IDP Free Agent Preview: Battle of the Michael’s
IDP Free Agent Preview: Battle of the Michael’s
In the NFL you can never have too many pass rushers. For those who play in a 4-3 defense, the defensive end is one of the most important positions you can have. As free agency nears, there are only a handful of quality defensive ends available. Some of them are older veterans who will only be a quick fix for a year or two.
Of the younger available players, two happen to share the first name of Michael. Mr. Johnson of the Bengals and Mr. Bennett of the Buccaneers both enter unrestricted free agency after both ranking in the top 20 for fantasy defensive ends and tied at 115 points in our fantasy big play scoring system. Here the two players will be compared to decide which would be a better option for your fantasy team going forward.
When it comes to just looking at how many tackles they record, neither player was overly impressive. Michael Johnson recorded a tackle on 7.9% of his run snaps, while Michael Bennett recorded one on 6.9% of his run snaps, which were both below the league average for 4-3 defensive ends. Based solely on that, Michael Johnson has the edge.

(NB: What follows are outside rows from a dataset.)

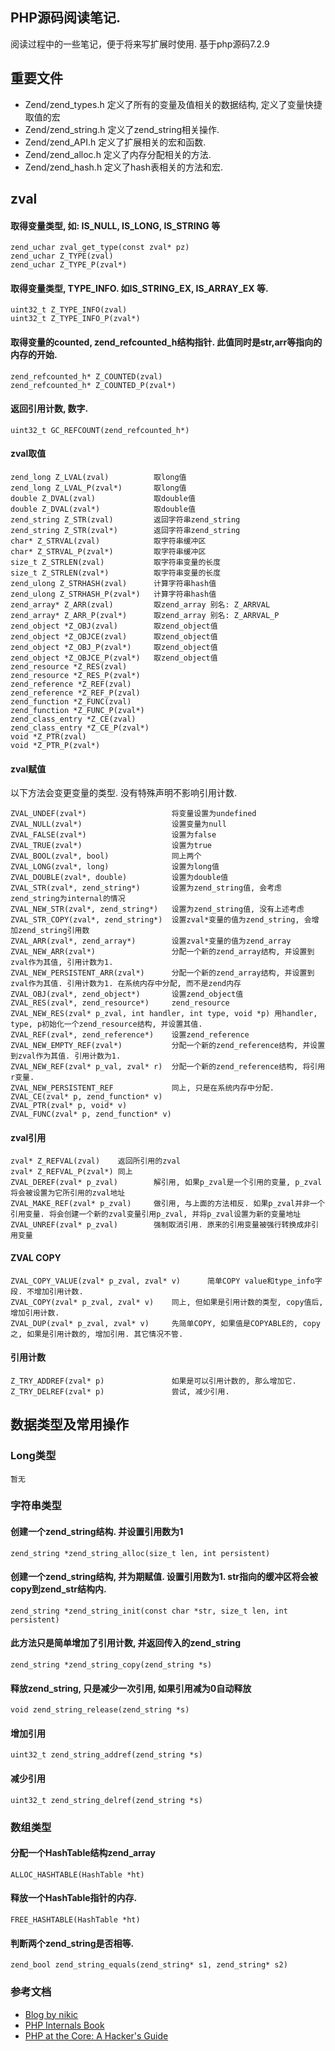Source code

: PHP源码阅读笔记.
--------------------
阅读过程中的一些笔记，便于将来写扩展时使用.
基于php源码7.2.9

## 重要文件

* Zend/zend_types.h 		定义了所有的变量及值相关的数据结构, 定义了变量快捷取值的宏
* Zend/zend_string.h 		定义了zend_string相关操作.
* Zend/zend_API.h 		定义了扩展相关的宏和函数.
* Zend/zend_alloc.h 		定义了内存分配相关的方法.
* Zend/zend_hash.h 		定义了hash表相关的方法和宏.

## zval

#### 取得变量类型, 如: IS_NULL, IS_LONG, IS_STRING 等
	zend_uchar zval_get_type(const zval* pz)
	zend_uchar Z_TYPE(zval)
	zend_uchar Z_TYPE_P(zval*)

#### 取得变量类型, TYPE_INFO. 如IS_STRING_EX, IS_ARRAY_EX 等.
	uint32_t Z_TYPE_INFO(zval)
	uint32_t Z_TYPE_INFO_P(zval*)

#### 取得变量的counted, zend_refcounted_h结构指针. 此值同时是str,arr等指向的内存的开始.
	zend_refcounted_h* Z_COUNTED(zval)
	zend_refcounted_h* Z_COUNTED_P(zval*)

#### 返回引用计数, 数字.
	uint32_t GC_REFCOUNT(zend_refcounted_h*)

#### zval取值
	zend_long Z_LVAL(zval) 			取long值
	zend_long Z_LVAL_P(zval*) 		取long值
	double Z_DVAL(zval) 			取double值
	double Z_DVAL(zval*) 			取double值
	zend_string Z_STR(zval) 		返回字符串zend_string
	zend_string Z_STR(zval*)        返回字符串zend_string
	char* Z_STRVAL(zval)    		取字符串缓冲区
	char* Z_STRVAL_P(zval*) 		取字符串缓冲区
	size_t Z_STRLEN(zval)   		取字符串变量的长度
	size_t Z_STRLEN(zval*)  		取字符串变量的长度
	zend_ulong Z_STRHASH(zval) 		计算字符串hash值
	zend_ulong Z_STRHASH_P(zval*) 	计算字符串hash值
	zend_array* Z_ARR(zval) 		取zend_array 别名: Z_ARRVAL
	zend_array* Z_ARR_P(zval*) 		取zend_array 别名: Z_ARRVAL_P
	zend_object *Z_OBJ(zval) 		取zend_object值
	zend_object *Z_OBJCE(zval) 		取zend_object值
	zend_object *Z_OBJ_P(zval*) 	取zend_object值
	zend_object *Z_OBJCE_P(zval*) 	取zend_object值
	zend_resource *Z_RES(zval)
	zend_resource *Z_RES_P(zval*)
	zend_reference *Z_REF(zval)
	zend_reference *Z_REF_P(zval)
	zend_function *Z_FUNC(zval)
	zend_function *Z_FUNC_P(zval*)
	zend_class_entry *Z_CE(zval)
	zend_class_entry *Z_CE_P(zval*)
	void *Z_PTR(zval)
	void *Z_PTR_P(zval*)

#### zval赋值

以下方法会变更变量的类型. 没有特殊声明不影响引用计数.

	ZVAL_UNDEF(zval*) 					将变量设置为undefined
	ZVAL_NULL(zval*) 					设置变量为null
	ZVAL_FALSE(zval*) 					设置为false
	ZVAL_TRUE(zval*) 					设置为true
	ZVAL_BOOL(zval*, bool) 				同上两个
	ZVAL_LONG(zval*, long) 				设置为long值
	ZVAL_DOUBLE(zval*, double) 			设置为double值
	ZVAL_STR(zval*, zend_string*) 		设置为zend_string值, 会考虑zend_string为internal的情况
	ZVAL_NEW_STR(zval*, zend_string*) 	设置为zend_string值, 没有上述考虑
	ZVAL_STR_COPY(zval*, zend_string*) 	设置zval*变量的值为zend_string, 会增加zend_string引用数
	ZVAL_ARR(zval*, zend_array*) 		设置zval*变量的值为zend_array
	ZVAL_NEW_ARR(zval*) 				分配一个新的zend_array结构, 并设置到zval作为其值, 引用计数为1.
	ZVAL_NEW_PERSISTENT_ARR(zval*) 		分配一个新的zend_array结构, 并设置到zval作为其值. 引用计数为1. 在系统内存中分配, 而不是zend内存
	ZVAL_OBJ(zval*, zend_object*)		设置zend_object值
	ZVAL_RES(zval*, zend_resource*) 	zend_resource
	ZVAL_NEW_RES(zval* p_zval, int handler, int type, void *p) 用handler, type, p初始化一个zend_resource结构, 并设置其值.
	ZVAL_REF(zval*, zend_reference*)	设置zend_reference
	ZVAL_NEW_EMPTY_REF(zval*) 			分配一个新的zend_reference结构, 并设置到zval作为其值. 引用计数为1.
	ZVAL_NEW_REF(zval* p_val, zval* r)  分配一个新的zend_reference结构, 将引用r变量.
	ZVAL_NEW_PERSISTENT_REF 			同上, 只是在系统内存中分配.
	ZVAL_CE(zval* p, zend_function* v)
	ZVAL_PTR(zval* p, void* v)
	ZVAL_FUNC(zval* p, zend_function* v)

#### zval引用

	zval* Z_REFVAL(zval) 	返回所引用的zval
	zval* Z_REFVAL_P(zval*) 同上
	ZVAL_DEREF(zval* p_zval)		解引用, 如果p_zval是一个引用的变量, p_zval将会被设置为它所引用的zval地址
	ZVAL_MAKE_REF(zval* p_zval) 	做引用, 与上面的方法相反. 如果p_zval并非一个引用变量. 将会创建一个新的zval变量引用p_zval, 并将p_zval设置为新的变量地址
	ZVAL_UNREF(zval* p_zval) 		强制取消引用. 原来的引用变量被强行转换成非引用变量

#### ZVAL COPY

	ZVAL_COPY_VALUE(zval* p_zval, zval* v) 		简单COPY value和type_info字段. 不增加引用计数.
	ZVAL_COPY(zval* p_zval, zval* v)	同上, 但如果是引用计数的类型, copy值后, 增加引用计数.
	ZVAL_DUP(zval* p_zval, zval* v) 	先简单COPY, 如果值是COPYABLE的, copy之, 如果是引用计数的, 增加引用. 其它情况不管.

#### 引用计数

	Z_TRY_ADDREF(zval* p) 				如果是可以引用计数的, 那么增加它.
	Z_TRY_DELREF(zval* p) 				尝试, 减少引用.

## 数据类型及常用操作

### Long类型

	暂无


### 字符串类型

#### 创建一个zend_string结构. 并设置引用数为1
	zend_string *zend_string_alloc(size_t len, int persistent)

#### 创建一个zend_string结构, 并为期赋值. 设置引用数为1. str指向的缓冲区将会被copy到zend_str结构内.
	zend_string *zend_string_init(const char *str, size_t len, int persistent)

#### 此方法只是简单增加了引用计数, 并返回传入的zend_string
	zend_string *zend_string_copy(zend_string *s)

#### 释放zend_string, 只是减少一次引用, 如果引用减为0自动释放
	void zend_string_release(zend_string *s)

#### 增加引用
	uint32_t zend_string_addref(zend_string *s)
	
#### 减少引用
	uint32_t zend_string_delref(zend_string *s)

### 数组类型

#### 分配一个HashTable结构zend_array
	ALLOC_HASHTABLE(HashTable *ht)

#### 释放一个HashTable指针的内存.
	FREE_HASHTABLE(HashTable *ht)

#### 判断两个zend_string是否相等. 
	zend_bool zend_string_equals(zend_string* s1, zend_string* s2)



### 参考文档

* [Blog by nikic](http://nikic.github.io/)
* [PHP Internals Book](http://www.phpinternalsbook.com/index.html)
* [PHP at the Core: A Hacker's Guide](http://php.net/manual/en/internals2.php)
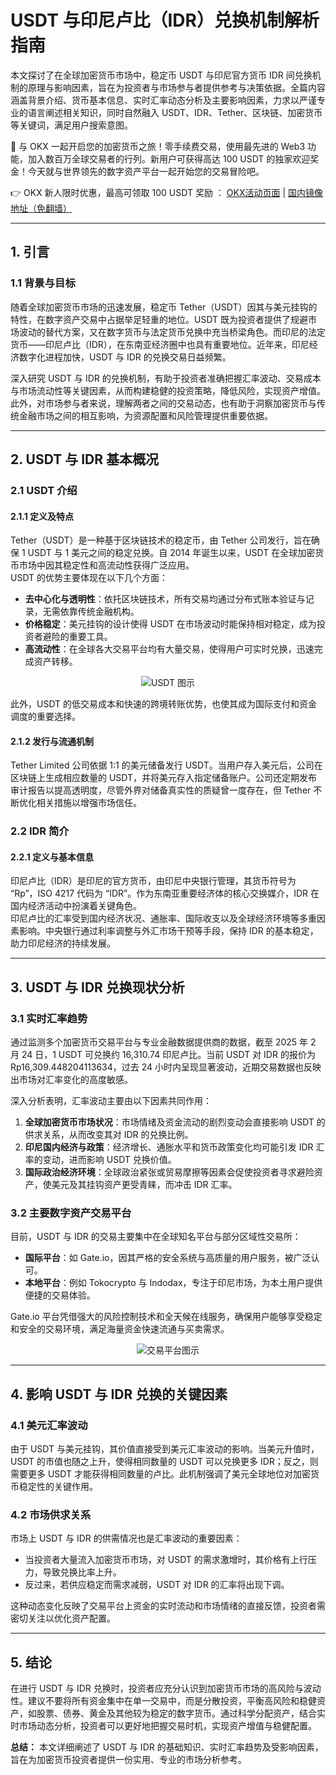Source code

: # USDT 与印尼卢比（IDR）兑换机制解析指南

本文探讨了在全球加密货币市场中，稳定币 USDT 与印尼官方货币 IDR 间兑换机制的原理与影响因素，旨在为投资者与市场参与者提供参考与决策依据。全篇内容涵盖背景介绍、货币基本信息、实时汇率动态分析及主要影响因素，力求以严谨专业的语言阐述相关知识，同时自然融入 USDT、IDR、Tether、区块链、加密货币等关键词，满足用户搜索意图。

🚀 与 OKX 一起开启您的加密货币之旅！零手续费交易，使用最先进的 Web3 功能，加入数百万全球交易者的行列。新用户可获得高达 100 USDT 的独家欢迎奖金！今天就与世界领先的数字资产平台一起开始您的交易冒险吧。

👉 OKX 新人限时优惠，最高可领取 100 USDT 奖励 ： [OKX活动页面](https://bit.ly/OKXe) | [国内镜像地址（免翻墙）](https://bit.ly/okX)

---

## 1. 引言

### 1.1 背景与目标

随着全球加密货币市场的迅速发展，稳定币 Tether（USDT）因其与美元挂钩的特性，在数字资产交易中占据举足轻重的地位。USDT 既为投资者提供了规避市场波动的替代方案，又在数字货币与法定货币兑换中充当桥梁角色。而印尼的法定货币——印尼卢比（IDR），在东南亚经济圈中也具有重要地位。近年来，印尼经济数字化进程加快，USDT 与 IDR 的兑换交易日益频繁。

深入研究 USDT 与 IDR 的兑换机制，有助于投资者准确把握汇率波动、交易成本与市场流动性等关键因素，从而构建稳健的投资策略，降低风险，实现资产增值。此外，对市场参与者来说，理解两者之间的交易动态，也有助于洞察加密货币与传统金融市场之间的相互影响，为资源配置和风险管理提供重要依据。

---

## 2. USDT 与 IDR 基本概况

### 2.1 USDT 介绍

#### 2.1.1 定义及特点

Tether（USDT）是一种基于区块链技术的稳定币，由 Tether 公司发行，旨在确保 1 USDT 与 1 美元之间的稳定兑换。自 2014 年诞生以来，USDT 在全球加密货币市场中因其稳定性和高流动性获得广泛应用。  
USDT 的优势主要体现在以下几个方面：
- **去中心化与透明性**：依托区块链技术，所有交易均通过分布式账本验证与记录，无需依靠传统金融机构。
- **价格稳定**：美元挂钩的设计使得 USDT 在市场波动时能保持相对稳定，成为投资者避险的重要工具。
- **高流动性**：在全球各大交易平台均有大量交易，使得用户可实时兑换，迅速完成资产转移。

<div align="center">
  <img src="https://www.jmhbdh.com/wp-content/img/682421733195931.webp" alt="USDT 图示" title="USDT 图示">
</div>

此外，USDT 的低交易成本和快速的跨境转账优势，也使其成为国际支付和资金调度的重要选择。

#### 2.1.2 发行与流通机制

Tether Limited 公司依据 1:1 的美元储备发行 USDT。当用户存入美元后，公司在区块链上生成相应数量的 USDT，并将美元存入指定储备账户。公司还定期发布审计报告以提高透明度，尽管外界对储备真实性的质疑曾一度存在，但 Tether 不断优化相关措施以增强市场信任。

### 2.2 IDR 简介

#### 2.2.1 定义与基本信息

印尼卢比（IDR）是印尼的官方货币，由印尼中央银行管理，其货币符号为 “Rp”，ISO 4217 代码为 “IDR”。作为东南亚重要经济体的核心交换媒介，IDR 在国内经济活动中扮演着关键角色。  
印尼卢比的汇率受到国内经济状况、通胀率、国际收支以及全球经济环境等多重因素影响。中央银行通过利率调整与外汇市场干预等手段，保持 IDR 的基本稳定，助力印尼经济的持续发展。

---

## 3. USDT 与 IDR 兑换现状分析

### 3.1 实时汇率趋势

通过监测多个加密货币交易平台与专业金融数据提供商的数据，截至 2025 年 2 月 24 日，1 USDT 可兑换约 16,310.74 印尼卢比。当前 USDT 对 IDR 的报价为 Rp16,309.448204113634，过去 24 小时内呈现显著波动，近期交易数据也反映出市场对汇率变化的高度敏感。

深入分析表明，汇率波动主要由以下因素共同作用：
1. **全球加密货币市场状况**：市场情绪及资金流动的剧烈变动会直接影响 USDT 的供求关系，从而改变其对 IDR 的兑换比例。
2. **印尼国内经济与政策**：经济增长、通胀水平和货币政策变化均可能引发 IDR 汇率的变动，进而影响 USDT 兑换价值。
3. **国际政治经济环境**：全球政治紧张或贸易摩擦等因素会促使投资者寻求避险资产，使美元及其挂钩资产更受青睐，而冲击 IDR 汇率。

### 3.2 主要数字资产交易平台

目前，USDT 与 IDR 的交易主要集中在全球知名平台与部分区域性交易所：
- **国际平台**：如 Gate.io，因其严格的安全系统与高质量的用户服务，被广泛认可。
- **本地平台**：例如 Tokocrypto 与 Indodax，专注于印尼市场，为本土用户提供便捷的交易体验。

Gate.io 平台凭借强大的风险控制技术和全天候在线服务，确保用户能够享受稳定和安全的交易环境，满足海量资金快速流通与买卖需求。

<div align="center">
  <img src="https://www.jmhbdh.com/wp-content/img/65432974217290.webp" alt="交易平台图示" title="交易平台图示">
</div>

---

## 4. 影响 USDT 与 IDR 兑换的关键因素

### 4.1 美元汇率波动

由于 USDT 与美元挂钩，其价值直接受到美元汇率波动的影响。当美元升值时，USDT 的市值也随之上升，使得相同数量的 USDT 可以兑换更多 IDR；反之，则需要更多 USDT 才能获得相同数量的卢比。此机制强调了美元全球地位对加密货币稳定性的关键作用。

### 4.2 市场供求关系

市场上 USDT 与 IDR 的供需情况也是汇率波动的重要因素：
- 当投资者大量流入加密货币市场，对 USDT 的需求激增时，其价格有上行压力，导致兑换比率上升。
- 反过来，若供应稳定而需求减弱，USDT 对 IDR 的汇率将出现下调。

这种动态变化反映了交易平台上资金的实时流动和市场情绪的直接反馈，投资者需密切关注以优化资产配置。

---

## 5. 结论

在进行 USDT 与 IDR 兑换时，投资者应充分认识到加密货币市场的高风险与波动性。建议不要将所有资金集中在单一交易中，而是分散投资，平衡高风险和稳健资产，如股票、债券、黄金及其他较为稳定的数字货币。通过科学分配资产，结合实时市场动态分析，投资者可以更好地把握交易时机，实现资产增值与稳健配置。

**总结：** 本文详细阐述了 USDT 与 IDR 的基础知识、实时汇率趋势及受影响因素，旨在为加密货币投资者提供一份实用、专业的市场分析参考。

If your leagues scoring system gives credit for tackles for a loss, than Michael Bennett has a big edge. Bennett had 13 tackles for losses in 2012 which was second best for all defensive linemen only behind J.J. Watt. Michael Johnson on the other hand only had two. If you’re worried that Bennett was just a one year wonder, then just look back to 2011 and see that he tied for the lead that year with ten. Bennett had the edge not only in tackles for losses, but stops as well with a 6.0 Run Stop Percentage compared to 5.5 for Johnson. The higher tackles for losses or stops are valued in your league, the higher you need to move Bennett up your draft board.
Some might look at the sack numbers, and see Johnson had 13 while Bennett had nine and decide Johnson is the better player just based on that. If you’ve ever been to Pro Football Focus, you know that sacks don’t tell the whole story with pass rushers.
The reason Johnson had such a high sack number is because he had an abnormally high sack to pressure ratio. He was able to convert 23.6% of his pressure into sacks, which was the second highest rate for 4-3 defensive ends with at least 500 pass rushes. On the other hand, Michael Bennett was below average by converting just 12.7% of his pressure into sacks, the third lowest rate for 4-3 ends with at least 500 pass rushes. Both of those should regress to the mean which would mean more sacks per pressure for Bennett, and less sacks per pressure for Johnson.
What is more consistent is how often a player can get pressure. On the season Bennett had 48 pressures to 34 from Johnson. Bennett was helped by having more opportunities, so looking at pressure per pass rush is a better indicator. Bennett recorded a pressure on 12.5% of his pass plays, while Johnson did on 10.9%. Both numbers are above the league average, but Bennett has been a better pass rusher than Johnson despite the lower sack number. Given an equal number of opportunities next year, I would expect Bennett to end up with a higher sack total.
One thing to worry about for both players is consistency. On the year, Bennett had two great games at Dallas and against Philadelphia. In those two games he had four sacks, four hits, eight hurries and three additional stops. He also had stretches in Week 6-7, and Week 12-13 where he had zero sacks and hits, three hurries and four stops. While he showed he can have dominating performances, he can also go through stretches of being a fantasy bust.
For Johnson, a concern is that 38% of his sacks/hits came out of a four sack and four hit performance at the Washington Redskins. Unfortunately for Bennett, he won’t be going up against Jordan Black every week. While it was one of the best single game performances of the season, you would prefer someone to have his fantasy production more evenly distributed over the season.
A big reason why Michael Bennett has been able to put up such great fantasy numbers is because he is in for 88.8% of snaps. That left him on the field for 985 plays which was fifth most for all 4-3 defensive ends. Michael Johnson on the other hand was in for 78.8% of plays, which left him at 870 regular season snaps which was 19th most.
If these players end up on teams that like to play their defensive ends for nearly the entire game that will greatly help their fantasy value. Tampa Bay has already shown a willingness to do this with Bennett. Another good situation for either could be Buffalo. They have shown a willingness to use a defensive end the majority of snaps with Mario Williams, and the rest of the defensive ends will either be on the wrong age of 30 or are free agents.
However if they end up in a situation like Detroit or Atlanta where their starting defensive ends have typically only seen two in every three snaps with a heavy rotation, this will clearly hurt their fantasy value. A wildcard here might be the Dallas Cowboys who are converting to a 4-3 and could lose Anthony Spencer to free agency which leaves an open spot opposite DeMarcus Ware.
Based on his ability to make big plays in the run game as well as being a more consistent pass rusher, Michael Bennett has the edge over Michael Johnson. Wherever they end up, a team will be happy with their production as you can always use a defensive linemen who is strong against both the run and pass.
While Bennett having the edge is in a situation where everything else is equal, the situation they come into will likely play the biggest role in determining which Michael you want on your fantasy roster.